Honolulu’s old-guard taxicabs and new breed of ride-hailing companies, including Uber and Lyft, are similar in that they’re private transportation operations tethered to some city regulation, including safety assurances such as required background checks for drivers. The business platforms guiding the two types of companies, however, are a bit more apples-and-oranges.
Amid an ongoing clash between these two types over competitive conditions and consumer costs, the City Council recently passed legislation to cap fares, including “surge” pricing, which is triggered in Uber and Lyft operations during stretches of high-demand for rides. This week, Mayor Kirk Caldwell rightly vetoed Bill 35, which had the markings of regulatory overreach in a self-regulating marketplace.
And in an encouraging move — an apparent effort to simplify regulation so that all for-hire outfits play by roughly the same rules in an evolving marketplace — Honolulu Hale is now drafting a bill that’s expected to require both types of transportation operators to offer customers the option of securing a fare cost (in writing) for any ride in advance of climbing into a passenger’s seat.
What’s more, it would allow both to practice surge pricing — as long as drivers disclose upfront how much is to be paid, as is the practice now used by Uber and Lyft.
Caldwell’s pitch for leveling the playing field by allowing companies to set rates without government regulation — provided that the full price tag is disclosed — is ripe for fuller discussion before the Council and public.
App-focused ride-hailing outfits adjust prices based on supply-and- demand innovations tied to smart-phone technology. High demand, such as that touched off when nightclubs close, can prompt a surge in pricing. That, in turn, prompts the new-guard’s freelance drivers to hit the streets, making more cars available, and cueing a return to a standard fare. This practice is more transparent than the guesswork that comes with climbing into a cab without knowing when the meter will stop ticking.
Still, there are taxi customers who want to hold onto the current taximeter model — a reliable system that does not require a smartphone application. Caldwell maintains the proposed bill would make room for that option.

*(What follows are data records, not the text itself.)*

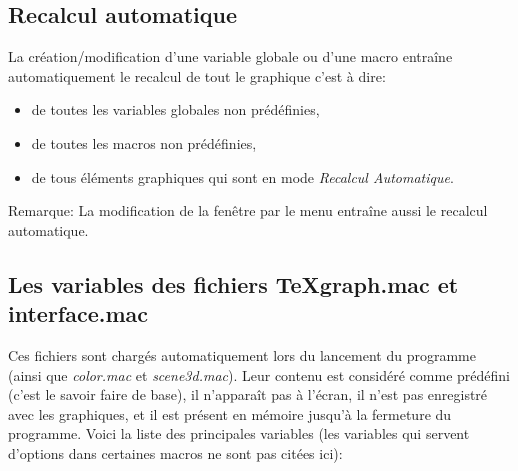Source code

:  
\subsection{Recalcul automatique}

La création/modification d'une variable globale ou d'une macro entraîne automatiquement le recalcul de tout le graphique c'est à dire:

\begin{itemize}
\item de toutes les variables globales non prédéfinies,
\item de toutes les macros non prédéfinies,
\item de tous éléments graphiques qui sont en mode \textsl{Recalcul Automatique}. 
\end{itemize}

Remarque: La modification de la fenêtre par le menu entraîne aussi le recalcul automatique.

\subsection{Les variables des fichiers TeXgraph.mac et interface.mac}

Ces fichiers sont chargés automatiquement lors du lancement du programme (ainsi que \textit{color.mac} et \textit{scene3d.mac}). Leur contenu est considéré comme prédéfini (c'est le savoir faire de base), il n'apparaît pas à l'écran, il n'est pas enregistré avec les graphiques, et il est présent en mémoire jusqu'à la fermeture du programme. Voici la liste des principales variables (les variables qui servent d'options dans certaines macros ne sont pas citées ici):


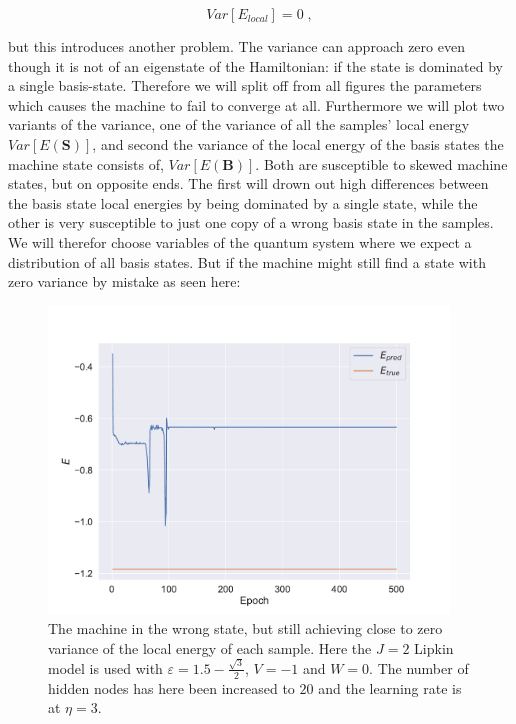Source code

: $$Var[E_{local}] = 0 \;,$$

but this introduces another problem. The variance can approach zero even though it is not of an eigenstate of the Hamiltonian: if the state is dominated by a single basis-state. Therefore we will split off from all figures the parameters which causes the machine to fail to converge at all. Furthermore we will plot two variants of the variance, one of the variance of all the samples' local energy $Var[E(\boldsymbol{S})]$, and second the variance of the local energy of the basis states the machine state consists of, $Var[E(\boldsymbol{B})]$. Both are susceptible to skewed machine states, but on opposite ends. The first will drown out high differences between the basis state local energies by being dominated by a single state, while the other is very susceptible to just one copy of a wrong basis state in the samples. We will therefor choose variables of the quantum system where we expect a distribution of all basis states. But if the machine might still find a state with zero variance by mistake as seen here:

\def \impJ {2}
\def \impeps {1.5 - \frac{\sqrt{3}}{2}}
\def \impV {-1}
\def \impW {0}
\def \impk {1}

\begin{figure}[H]
  \begin{center}
    \includegraphics[width=0.95\textwidth]{Figures/Plots/OPt/wrong_state.pdf}
  \end{center}
  \caption{The machine in the wrong state, but still achieving close to zero variance of the local energy of each sample. Here the $J = \impJ$ Lipkin model is used with $\varepsilon = \impeps$, $V = \impV$ and $W = \impW$. The number of hidden nodes has here been increased to $20$ and the learning rate is at $\eta = 3$.}\label{fig:wrong_state}
\end{figure}

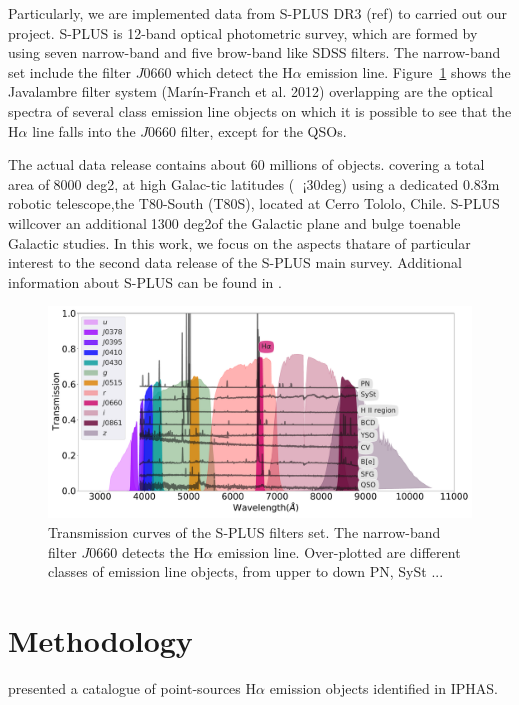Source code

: \documentclass[fleqn,usenatbib]{mnras}
\begin{document}
Particularly, we are implemented data from S-PLUS DR3 (ref) to carried out our project. S-PLUS is 12-band optical photometric survey, which are formed by using seven narrow-band and five brow-band like SDSS filters. The narrow-band set include the filter $J$0660 which detect the H{$\alpha$} emission line. Figure~\ref{fig:curves} shows the Javalambre filter system (Marín-Franch et al. 2012) overlapping are the optical spectra of several class emission line objects on which it is possible to see that the H{$\alpha$} line falls into the $J$0660 filter, except for the QSOs.   

The actual data release contains about 60 millions of objects. covering a total area of8000 deg2, at high Galac-tic latitudes (𝑏 ¡30deg) using a dedicated 0.83m robotic telescope,the T80-South (T80S), located at Cerro Tololo, Chile. S-PLUS willcover an additional1300 deg2of the Galactic plane and bulge toenable Galactic studies. In this work, we focus on the aspects thatare of particular interest to the second data release of the S-PLUS main survey. Additional information about S-PLUS can be found in \citet{Mendes:2019}. 

\begin{figure}
    \includegraphics[width=0.9\linewidth]{Figs/splus-filter.pdf}
    \caption{Transmission curves of the S-PLUS filters set. The narrow-band filter $J0660$ detects the H$\alpha$ emission line. Over-plotted are different classes of emission line objects, from upper to down PN, SySt ... }
    \label{fig:curves}
\end{figure}


\section{Methodology}
\label{sec:meth}

\citet{Witham:2008} presented a catalogue of point-sources H{$\alpha$} emission objects identified in IPHAS. 
\end{document}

Through it, a customer would not know the total fare until the end of the ride — and the maximum “all in” fare per mile would be set by the city’s Department of Customer Services. At this time, Honolulu may be best served by folding the old with the new.

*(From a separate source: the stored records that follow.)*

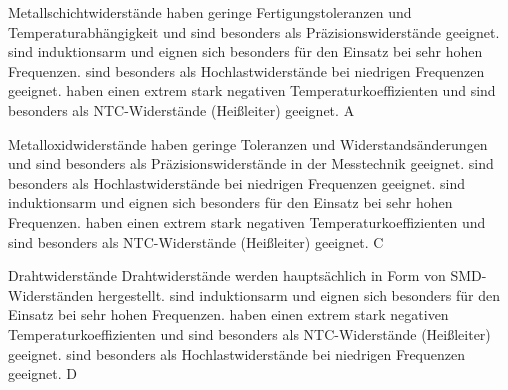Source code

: 
{Metallschichtwiderstände}
{haben geringe Fertigungstoleranzen und Temperaturabhängigkeit und sind besonders als Präzisionswiderstände geeignet.}
{sind induktionsarm und eignen sich besonders für den Einsatz bei sehr hohen Frequenzen.}
{sind besonders als Hochlastwiderstände bei niedrigen Frequenzen geeignet.}
{haben einen extrem stark negativen Temperaturkoeffizienten und sind besonders als NTC-Widerstände (Heißleiter) geeignet.}
{A}

{Metalloxidwiderstände}%
{haben geringe Toleranzen und Widerstandsänderungen und sind besonders als Präzisionswiderstände in der Messtechnik geeignet.}%
{sind besonders als Hochlastwiderstände bei niedrigen Frequenzen geeignet.}%
{sind induktionsarm und eignen sich besonders für den Einsatz bei sehr hohen Frequenzen.}%
{haben einen extrem stark negativen Temperaturkoeffizienten und sind besonders als NTC-Widerstände (Heißleiter) geeignet.}%
{C}%

{Drahtwiderstände}%
{Drahtwiderstände werden hauptsächlich in Form von SMD-Widerständen hergestellt.}%
{sind induktionsarm und eignen sich besonders für den Einsatz bei sehr hohen Frequenzen.}%
{haben einen extrem stark negativen Temperaturkoeffizienten und sind besonders als NTC-Widerstände (Heißleiter) geeignet.}%
{sind besonders als Hochlastwiderstände bei niedrigen Frequenzen geeignet.}%
{D}%

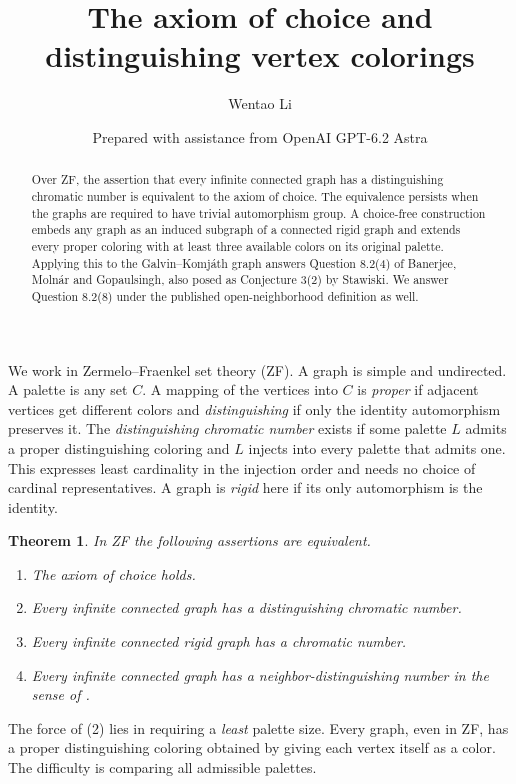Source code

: \documentclass[11pt]{article}
\title{The axiom of choice and distinguishing vertex colorings}
\author{Wentao Li}
\date{Prepared with assistance from OpenAI GPT-6.2 Astra}
\newtheorem{theorem}{Theorem}
\begin{document}
\maketitle
\begin{abstract}
Over ZF, the assertion that every infinite connected graph has a distinguishing chromatic number is equivalent to the axiom of choice. The equivalence persists when the graphs are required to have trivial automorphism group. A choice-free construction embeds any graph as an induced subgraph of a connected rigid graph and extends every proper coloring with at least three available colors on its original palette. Applying this to the Galvin--Komj\'ath graph answers Question 8.2(4) of Banerjee, Moln\'ar and Gopaulsingh, also posed as Conjecture 3(2) by Stawiski. We answer Question 8.2(8) under the published open-neighborhood definition as well.
\end{abstract}

We work in Zermelo--Fraenkel set theory (ZF). A graph is simple and undirected. A palette is any set $C$. A mapping of the vertices into $C$ is \emph{proper} if adjacent vertices get different colors and \emph{distinguishing} if only the identity automorphism preserves it. The \emph{distinguishing chromatic number} exists if some palette $L$ admits a proper distinguishing coloring and $L$ injects into every palette that admits one. This expresses least cardinality in the injection order and needs no choice of cardinal representatives. A graph is \emph{rigid} here if its only automorphism is the identity.

\begin{theorem}\label{main}
In ZF the following assertions are equivalent.
\begin{enumerate}
\item The axiom of choice holds.
\item Every infinite connected graph has a distinguishing chromatic number.
\item Every infinite connected rigid graph has a chromatic number.
\item Every infinite connected graph has a neighbor-distinguishing number in the sense of \cite[Definition 9.1(9)]{bmg}.
\end{enumerate}
\end{theorem}

The force of (2) lies in requiring a \emph{least} palette size. Every graph, even in ZF, has a proper distinguishing coloring obtained by giving each vertex itself as a color. The difficulty is comparing all admissible palettes.
\end{document}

Other cities are grappling with their own clashes between traditional taxis and emerging ride-hailing models. But had Caldwell let Bill 35 stand, the move would have marked Honolulu as the nation’s only city to ban surge pricing. Among the sensible reasons for refraining is concern that a ban could signal — whether warranted or not — worry about resistance to tech-related innovation. That, in turn, could discourage business growth.
A surge cap should be limited to emergencies in which public safety is at issue. For example, in 2016, a surge-pricing cap was in place during a New York City snow storm.
Also in New York, where city leaders are weighing issues of customer cost and convenience, a pilot program allows some city-regulated cab drivers to use surge-pricing, with up-front cost estimates, like their counterparts Uber and Lyft already can. The program was prompted by the growing popularity of ride-hailing, which has left the city’s yellow cab industry teetering on the brink of insolvency.
Earlier this month, Honolulu’s City Council voted 6-3 to approve Bill 35 — and six votes would be needed to override the mayor’s veto and enact the ban. Council members who may be wavering should not vote to override the veto.